Abhimanyu successfully penetrated the feared ‘padmavyuha’ as he learnt it while in the womb of his mother as Arjuna explained the strategy to Subhadra. Sounds incredible? Renowned researcher Vygotsky claimed that infants are born with abilities like attention, sensation, perception and memory. Our first language, the beautiful sounds of which one hears and gets familiar while in the womb, has an important role in shaping our personality, thoughts and life.
Language originates in a specific socio-cultural milieu as the first identity marker. It plays a key role in shaping the personality of an individual, his thought processes and larger view of the life and world around. The language we first learn is that used in the home. Mother is the first to speak to the child and his/ her interlocutor for most of the time. The language used by her is the mother tongue. Importance of mother tongue for initiation into formal education in the context of increasing emphasis on knowledge in the present competitive environment has gained significance.
Unesco rightly says that language is more than a means of communication; It is the very condition of our humanity. Our beliefs, values and identity are embedded in it. Language is the chief means and index of a nation, said Swami Vivekananda.

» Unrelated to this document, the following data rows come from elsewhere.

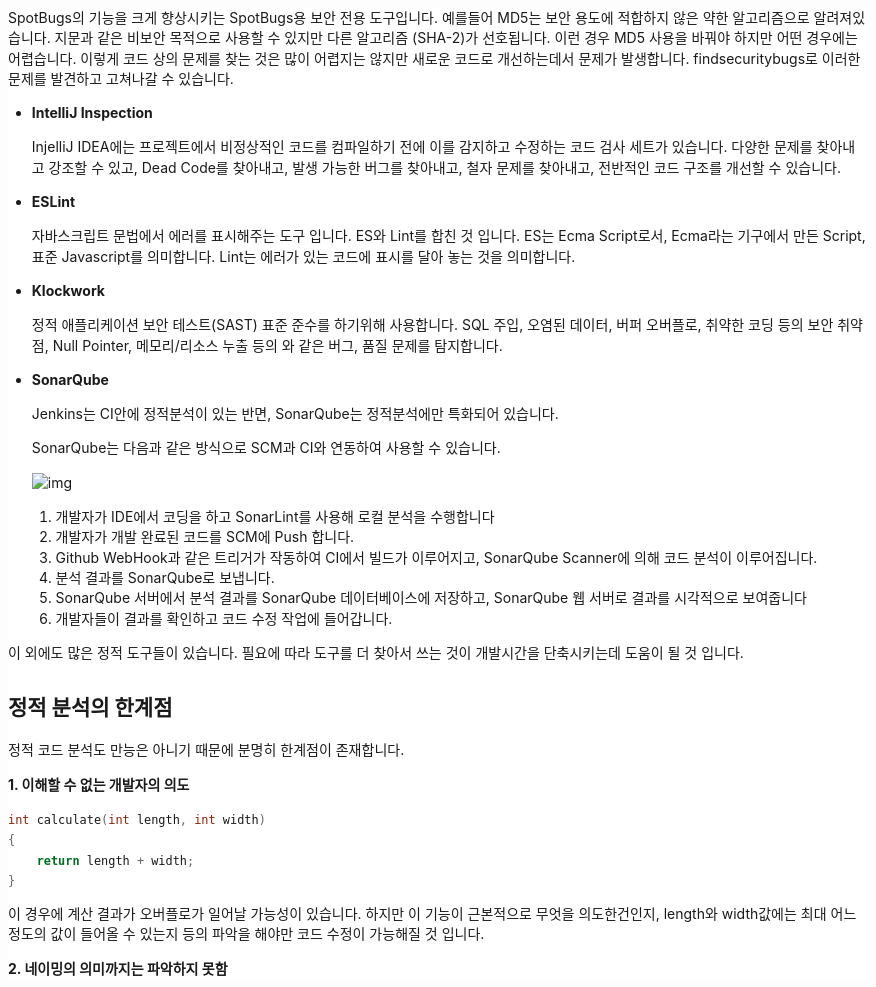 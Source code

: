   SpotBugs의 기능을 크게 향상시키는 SpotBugs용 보안 전용 도구입니다. 예를들어 MD5는 보안 용도에 적합하지 않은 약한 알고리즘으로 알려져있습니다. 지문과 같은 비보안 목적으로 사용할 수 있지만 다른 알고리즘 (SHA-2)가 선호됩니다. 이런 경우 MD5 사용을 바꿔야 하지만 어떤 경우에는 어렵습니다. 이렇게 코드 상의 문제를 찾는 것은 많이 어렵지는 않지만 새로운 코드로 개선하는데서 문제가 발생합니다. findsecuritybugs로 이러한 문제를 발견하고 고쳐나갈 수 있습니다.

- **IntelliJ Inspection**

  InjelliJ IDEA에는 프로젝트에서 비정상적인 코드를 컴파일하기 전에 이를 감지하고 수정하는 코드 검사 세트가 있습니다. 다양한 문제를 찾아내고 강조할 수 있고, Dead Code를 찾아내고, 발생 가능한 버그를 찾아내고, 철자 문제를 찾아내고, 전반적인 코드 구조를 개선할 수 있습니다.

- **ESLint**

  자바스크립트 문법에서 에러를 표시해주는 도구 입니다. ES와 Lint를 합친 것 입니다. ES는 Ecma Script로서, Ecma라는 기구에서 만든 Script, 표준 Javascript를 의미합니다. Lint는 에러가 있는 코드에 표시를 달아 놓는 것을 의미합니다.

- **Klockwork**

  정적 애플리케이션 보안 테스트(SAST) 표준 준수를 하기위해 사용합니다. SQL 주입, 오염된 데이터, 버퍼 오버플로, 취약한 코딩 등의 보안 취약점,  Null Pointer, 메모리/리소스 누출 등의 와 같은 버그, 품질 문제를 탐지합니다.
- **SonarQube**

  Jenkins는 CI안에 정적분석이 있는 반면, SonarQube는 정적분석에만 특화되어 있습니다. 

  SonarQube는 다음과 같은 방식으로 SCM과 CI와 연동하여 사용할 수 있습니다.

  ![img](https://docs.sonarqube.org/latest/images/architecture-integrate.png)

  1. 개발자가 IDE에서 코딩을 하고 SonarLint를 사용해 로컬 분석을 수행합니다
  2. 개발자가 개발 완료된 코드를 SCM에 Push 합니다.
  3. Github WebHook과 같은 트리거가 작동하여 CI에서 빌드가 이루어지고, SonarQube Scanner에 의해 코드 분석이 이루어집니다.
  4. 분석 결과를 SonarQube로 보냅니다.
  5. SonarQube 서버에서 분석 결과를 SonarQube 데이터베이스에 저장하고, SonarQube 웹 서버로 결과를 시각적으로 보여줍니다
  6. 개발자들이 결과를 확인하고 코드 수정 작업에 들어갑니다.

  

이 외에도 많은 정적 도구들이 있습니다. 필요에 따라 도구를 더 찾아서 쓰는 것이 개발시간을 단축시키는데 도움이 될 것 입니다.



## 정적 분석의 한계점

정적 코드 분석도 만능은 아니기 때문에 분명히 한계점이 존재합니다.



**1. 이해할 수 없는 개발자의 의도**

```c++
int calculate(int length, int width)
{
    return length + width;
}
```

이 경우에 계산 결과가 오버플로가 일어날 가능성이 있습니다. 하지만 이 기능이 근본적으로 무엇을 의도한건인지, length와 width값에는 최대 어느정도의 값이 들어올 수 있는지 등의 파악을 해야만 코드 수정이 가능해질 것 입니다.



**2. 네이밍의 의미까지는 파악하지 못함**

My campaign for preservation and promotion of mother languages is not based on emotions or sentiments. There is a huge body of research evidence warranting it, given its importance for cognitive development, psychological and personality development, education and learning. Hence, psychologists say it’s important that expressions and vocabulary are chosen with care when we talk to children.
When we speak in first language, a direct connection is established between the heart, brain and tongue. Professor of cognitive electrophysiology Alice Mado Proverbio established how the brain differently absorbs and recalls languages learnt in early childhood and later life. Native languages trigger a series of associations within the brain that show up as increased electrical activity. Our mother tongue is the language we use to think, dream and feel emotion, he said.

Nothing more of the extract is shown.